DIRECTIONS: Below are some entries; state how many of their lines include the word "right" and give no more than that number.
╔══
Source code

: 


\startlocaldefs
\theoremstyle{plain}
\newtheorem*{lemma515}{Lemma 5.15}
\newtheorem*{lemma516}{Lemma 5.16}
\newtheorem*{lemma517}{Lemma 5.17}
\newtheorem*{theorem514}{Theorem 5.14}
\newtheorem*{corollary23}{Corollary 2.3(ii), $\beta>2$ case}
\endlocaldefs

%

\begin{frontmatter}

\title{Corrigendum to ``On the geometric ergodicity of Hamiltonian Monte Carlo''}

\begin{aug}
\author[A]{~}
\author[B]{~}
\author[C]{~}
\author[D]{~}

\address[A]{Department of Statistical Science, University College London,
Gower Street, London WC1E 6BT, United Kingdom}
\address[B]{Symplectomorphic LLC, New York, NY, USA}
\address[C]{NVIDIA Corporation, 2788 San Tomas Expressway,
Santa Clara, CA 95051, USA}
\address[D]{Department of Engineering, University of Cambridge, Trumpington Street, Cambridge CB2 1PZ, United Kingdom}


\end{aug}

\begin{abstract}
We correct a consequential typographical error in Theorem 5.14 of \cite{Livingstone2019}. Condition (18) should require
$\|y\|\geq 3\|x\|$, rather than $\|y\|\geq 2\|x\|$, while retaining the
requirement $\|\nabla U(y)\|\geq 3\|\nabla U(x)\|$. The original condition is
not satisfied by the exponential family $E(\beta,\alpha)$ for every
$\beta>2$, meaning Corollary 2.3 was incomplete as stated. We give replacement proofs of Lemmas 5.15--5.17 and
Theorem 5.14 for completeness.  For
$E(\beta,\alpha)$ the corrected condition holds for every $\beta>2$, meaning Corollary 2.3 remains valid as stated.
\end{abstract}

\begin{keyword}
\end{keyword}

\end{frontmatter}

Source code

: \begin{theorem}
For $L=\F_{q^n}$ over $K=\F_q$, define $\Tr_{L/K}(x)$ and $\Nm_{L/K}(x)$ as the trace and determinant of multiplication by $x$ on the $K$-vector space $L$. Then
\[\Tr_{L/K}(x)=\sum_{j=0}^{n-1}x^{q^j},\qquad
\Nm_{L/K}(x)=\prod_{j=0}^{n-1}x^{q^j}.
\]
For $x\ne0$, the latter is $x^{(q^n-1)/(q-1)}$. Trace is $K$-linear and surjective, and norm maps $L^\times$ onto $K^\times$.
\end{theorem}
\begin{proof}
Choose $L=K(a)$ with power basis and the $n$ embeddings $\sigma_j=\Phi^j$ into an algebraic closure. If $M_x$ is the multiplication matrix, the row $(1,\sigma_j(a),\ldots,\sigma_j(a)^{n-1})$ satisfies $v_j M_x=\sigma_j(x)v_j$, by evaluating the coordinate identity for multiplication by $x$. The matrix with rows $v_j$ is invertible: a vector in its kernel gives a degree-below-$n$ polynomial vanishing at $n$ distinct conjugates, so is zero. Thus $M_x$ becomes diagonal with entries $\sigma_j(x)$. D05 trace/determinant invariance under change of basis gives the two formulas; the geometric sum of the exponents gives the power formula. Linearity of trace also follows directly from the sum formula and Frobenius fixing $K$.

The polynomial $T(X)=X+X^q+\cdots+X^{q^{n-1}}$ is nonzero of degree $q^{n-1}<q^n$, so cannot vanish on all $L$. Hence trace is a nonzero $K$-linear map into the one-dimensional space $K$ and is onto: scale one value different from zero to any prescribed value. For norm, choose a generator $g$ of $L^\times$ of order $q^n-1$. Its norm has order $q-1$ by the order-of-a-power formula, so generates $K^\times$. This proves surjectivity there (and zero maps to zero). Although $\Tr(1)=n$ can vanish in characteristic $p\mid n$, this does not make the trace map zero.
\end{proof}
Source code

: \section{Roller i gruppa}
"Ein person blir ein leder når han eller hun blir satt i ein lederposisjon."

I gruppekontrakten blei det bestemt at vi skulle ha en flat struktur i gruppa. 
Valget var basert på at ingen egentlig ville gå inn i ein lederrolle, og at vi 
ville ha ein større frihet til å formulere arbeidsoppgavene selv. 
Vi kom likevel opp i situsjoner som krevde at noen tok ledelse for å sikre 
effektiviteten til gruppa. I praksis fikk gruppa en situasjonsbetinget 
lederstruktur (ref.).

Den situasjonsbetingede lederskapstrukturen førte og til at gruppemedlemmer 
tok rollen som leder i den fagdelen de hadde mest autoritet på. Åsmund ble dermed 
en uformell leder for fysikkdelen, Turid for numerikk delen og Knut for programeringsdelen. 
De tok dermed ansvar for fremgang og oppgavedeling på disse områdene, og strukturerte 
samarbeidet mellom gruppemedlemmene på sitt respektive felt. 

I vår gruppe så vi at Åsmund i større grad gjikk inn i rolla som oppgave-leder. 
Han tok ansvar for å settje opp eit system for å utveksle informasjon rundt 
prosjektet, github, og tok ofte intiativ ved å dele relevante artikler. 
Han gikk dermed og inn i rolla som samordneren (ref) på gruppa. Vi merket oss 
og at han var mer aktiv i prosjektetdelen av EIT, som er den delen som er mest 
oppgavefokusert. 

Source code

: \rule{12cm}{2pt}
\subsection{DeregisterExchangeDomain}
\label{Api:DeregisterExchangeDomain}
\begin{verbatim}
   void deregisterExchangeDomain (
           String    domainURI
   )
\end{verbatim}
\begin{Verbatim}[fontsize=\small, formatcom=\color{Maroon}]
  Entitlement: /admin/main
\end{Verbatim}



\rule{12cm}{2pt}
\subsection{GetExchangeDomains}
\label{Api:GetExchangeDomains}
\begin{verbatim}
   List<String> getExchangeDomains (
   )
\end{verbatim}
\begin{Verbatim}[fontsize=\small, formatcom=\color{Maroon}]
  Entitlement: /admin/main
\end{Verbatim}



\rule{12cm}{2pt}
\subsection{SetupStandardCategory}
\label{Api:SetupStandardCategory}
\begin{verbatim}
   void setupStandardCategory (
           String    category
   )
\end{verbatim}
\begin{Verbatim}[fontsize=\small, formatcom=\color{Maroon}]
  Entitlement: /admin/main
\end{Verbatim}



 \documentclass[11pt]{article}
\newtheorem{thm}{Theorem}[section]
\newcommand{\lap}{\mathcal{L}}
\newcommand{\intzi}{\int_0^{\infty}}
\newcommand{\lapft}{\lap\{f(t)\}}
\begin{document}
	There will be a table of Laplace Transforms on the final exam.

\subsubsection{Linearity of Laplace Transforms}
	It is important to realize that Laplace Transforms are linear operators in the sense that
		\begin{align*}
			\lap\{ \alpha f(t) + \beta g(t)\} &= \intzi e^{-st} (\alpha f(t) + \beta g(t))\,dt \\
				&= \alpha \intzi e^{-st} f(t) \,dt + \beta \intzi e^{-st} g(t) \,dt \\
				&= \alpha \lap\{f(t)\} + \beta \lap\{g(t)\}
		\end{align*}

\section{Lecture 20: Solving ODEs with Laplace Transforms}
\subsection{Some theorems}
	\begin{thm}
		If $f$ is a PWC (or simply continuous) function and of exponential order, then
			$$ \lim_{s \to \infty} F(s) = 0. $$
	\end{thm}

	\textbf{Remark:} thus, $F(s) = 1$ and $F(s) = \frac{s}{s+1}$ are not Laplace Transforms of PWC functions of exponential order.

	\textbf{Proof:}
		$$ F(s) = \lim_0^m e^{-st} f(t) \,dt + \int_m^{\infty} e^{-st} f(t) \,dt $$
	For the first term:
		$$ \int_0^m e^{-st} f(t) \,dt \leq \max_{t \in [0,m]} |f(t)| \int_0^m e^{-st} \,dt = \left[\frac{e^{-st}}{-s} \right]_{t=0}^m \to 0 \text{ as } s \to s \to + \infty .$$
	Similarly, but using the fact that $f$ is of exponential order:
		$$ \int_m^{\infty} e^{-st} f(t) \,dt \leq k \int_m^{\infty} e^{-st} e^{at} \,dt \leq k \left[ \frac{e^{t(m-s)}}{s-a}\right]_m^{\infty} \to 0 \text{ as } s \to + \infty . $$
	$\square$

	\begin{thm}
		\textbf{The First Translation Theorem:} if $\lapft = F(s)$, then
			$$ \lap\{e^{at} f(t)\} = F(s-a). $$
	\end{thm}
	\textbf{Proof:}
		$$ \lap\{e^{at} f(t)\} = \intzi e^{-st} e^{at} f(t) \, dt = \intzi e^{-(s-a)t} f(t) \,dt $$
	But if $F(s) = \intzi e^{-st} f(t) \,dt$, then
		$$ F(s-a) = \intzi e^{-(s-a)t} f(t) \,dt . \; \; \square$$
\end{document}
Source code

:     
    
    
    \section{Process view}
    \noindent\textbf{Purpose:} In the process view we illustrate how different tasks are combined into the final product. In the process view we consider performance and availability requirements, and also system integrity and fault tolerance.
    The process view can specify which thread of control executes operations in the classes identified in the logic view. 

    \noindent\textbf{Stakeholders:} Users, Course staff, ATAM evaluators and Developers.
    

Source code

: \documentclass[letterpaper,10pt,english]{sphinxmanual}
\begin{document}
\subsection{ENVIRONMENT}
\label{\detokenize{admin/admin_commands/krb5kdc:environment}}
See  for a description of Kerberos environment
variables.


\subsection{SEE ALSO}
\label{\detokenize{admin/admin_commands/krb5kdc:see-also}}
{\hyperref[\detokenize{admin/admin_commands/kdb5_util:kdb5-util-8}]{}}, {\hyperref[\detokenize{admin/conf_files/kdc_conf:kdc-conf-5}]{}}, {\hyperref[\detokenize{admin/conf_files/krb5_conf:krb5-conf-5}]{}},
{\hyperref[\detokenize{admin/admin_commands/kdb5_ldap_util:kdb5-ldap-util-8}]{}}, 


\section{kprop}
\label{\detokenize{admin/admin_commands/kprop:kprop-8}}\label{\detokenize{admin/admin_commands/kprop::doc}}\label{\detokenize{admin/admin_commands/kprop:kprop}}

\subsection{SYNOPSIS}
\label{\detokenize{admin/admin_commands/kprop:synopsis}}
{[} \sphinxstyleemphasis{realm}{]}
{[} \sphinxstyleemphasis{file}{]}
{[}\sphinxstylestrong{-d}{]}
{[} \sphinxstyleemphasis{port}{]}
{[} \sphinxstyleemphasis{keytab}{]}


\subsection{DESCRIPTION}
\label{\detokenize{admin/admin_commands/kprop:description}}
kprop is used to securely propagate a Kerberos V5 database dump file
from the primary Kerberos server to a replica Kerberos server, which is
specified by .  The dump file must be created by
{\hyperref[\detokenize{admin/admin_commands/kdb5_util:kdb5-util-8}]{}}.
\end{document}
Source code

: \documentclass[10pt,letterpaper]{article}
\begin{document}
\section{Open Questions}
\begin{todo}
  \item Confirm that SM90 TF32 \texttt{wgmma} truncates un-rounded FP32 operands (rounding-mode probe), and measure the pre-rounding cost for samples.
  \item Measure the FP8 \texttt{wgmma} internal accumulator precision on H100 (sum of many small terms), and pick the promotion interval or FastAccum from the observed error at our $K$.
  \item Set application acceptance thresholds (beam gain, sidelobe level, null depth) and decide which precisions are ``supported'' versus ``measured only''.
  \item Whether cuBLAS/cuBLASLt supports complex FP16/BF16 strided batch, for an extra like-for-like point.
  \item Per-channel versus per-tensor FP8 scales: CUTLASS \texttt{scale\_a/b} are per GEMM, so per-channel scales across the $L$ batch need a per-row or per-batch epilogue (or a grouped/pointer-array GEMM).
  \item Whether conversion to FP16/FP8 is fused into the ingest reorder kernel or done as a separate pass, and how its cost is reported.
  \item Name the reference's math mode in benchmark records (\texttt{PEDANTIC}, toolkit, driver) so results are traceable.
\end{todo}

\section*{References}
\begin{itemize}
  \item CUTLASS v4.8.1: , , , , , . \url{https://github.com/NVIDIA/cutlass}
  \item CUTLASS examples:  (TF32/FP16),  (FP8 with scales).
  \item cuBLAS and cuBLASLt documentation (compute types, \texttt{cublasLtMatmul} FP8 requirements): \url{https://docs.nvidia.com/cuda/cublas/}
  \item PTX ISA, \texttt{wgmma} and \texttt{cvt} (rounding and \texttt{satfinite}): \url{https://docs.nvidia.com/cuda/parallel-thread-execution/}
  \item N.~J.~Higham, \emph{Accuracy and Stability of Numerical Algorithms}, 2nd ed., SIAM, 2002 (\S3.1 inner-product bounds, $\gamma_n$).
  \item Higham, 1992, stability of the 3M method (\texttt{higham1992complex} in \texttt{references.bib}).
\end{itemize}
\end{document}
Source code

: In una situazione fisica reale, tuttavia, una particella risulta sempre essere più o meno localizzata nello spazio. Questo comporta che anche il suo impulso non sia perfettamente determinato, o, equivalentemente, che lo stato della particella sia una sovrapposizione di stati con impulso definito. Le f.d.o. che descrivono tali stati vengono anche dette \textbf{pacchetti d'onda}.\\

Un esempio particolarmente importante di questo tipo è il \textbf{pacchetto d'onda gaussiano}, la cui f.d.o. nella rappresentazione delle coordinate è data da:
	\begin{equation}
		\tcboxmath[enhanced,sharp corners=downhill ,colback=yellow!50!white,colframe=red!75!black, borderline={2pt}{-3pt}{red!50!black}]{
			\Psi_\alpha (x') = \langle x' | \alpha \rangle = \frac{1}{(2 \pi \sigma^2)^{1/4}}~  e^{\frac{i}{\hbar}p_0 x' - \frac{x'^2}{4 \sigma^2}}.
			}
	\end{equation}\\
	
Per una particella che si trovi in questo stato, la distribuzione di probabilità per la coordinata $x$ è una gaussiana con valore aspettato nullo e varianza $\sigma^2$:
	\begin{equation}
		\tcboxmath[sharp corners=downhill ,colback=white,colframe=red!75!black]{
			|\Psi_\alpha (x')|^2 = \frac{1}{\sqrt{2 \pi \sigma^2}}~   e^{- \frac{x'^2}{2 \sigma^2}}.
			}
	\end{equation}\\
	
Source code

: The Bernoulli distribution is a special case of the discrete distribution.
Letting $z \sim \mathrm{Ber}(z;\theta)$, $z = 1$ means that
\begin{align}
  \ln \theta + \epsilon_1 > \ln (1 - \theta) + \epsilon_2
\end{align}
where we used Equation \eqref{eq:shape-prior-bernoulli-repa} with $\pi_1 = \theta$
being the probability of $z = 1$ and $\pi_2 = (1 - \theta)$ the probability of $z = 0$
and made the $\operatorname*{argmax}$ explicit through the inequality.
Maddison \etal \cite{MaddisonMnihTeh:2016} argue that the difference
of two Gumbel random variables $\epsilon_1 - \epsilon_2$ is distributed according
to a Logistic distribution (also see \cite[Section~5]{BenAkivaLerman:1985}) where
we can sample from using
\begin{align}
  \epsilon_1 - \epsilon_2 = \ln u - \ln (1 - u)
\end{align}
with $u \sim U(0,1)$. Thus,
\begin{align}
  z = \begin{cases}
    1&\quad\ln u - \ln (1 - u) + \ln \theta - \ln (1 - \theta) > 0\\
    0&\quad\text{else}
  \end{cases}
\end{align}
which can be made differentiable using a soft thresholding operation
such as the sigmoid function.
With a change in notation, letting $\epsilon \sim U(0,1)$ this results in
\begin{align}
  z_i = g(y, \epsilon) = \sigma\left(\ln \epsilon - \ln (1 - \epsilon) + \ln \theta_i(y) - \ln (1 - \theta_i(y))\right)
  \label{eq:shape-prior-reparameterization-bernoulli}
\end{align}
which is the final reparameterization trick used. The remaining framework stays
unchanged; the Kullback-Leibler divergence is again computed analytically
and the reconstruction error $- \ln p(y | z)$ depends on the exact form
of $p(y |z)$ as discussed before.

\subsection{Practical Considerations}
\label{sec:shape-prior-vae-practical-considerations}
╚══
SOLUTION TO THE PROBLEM: 3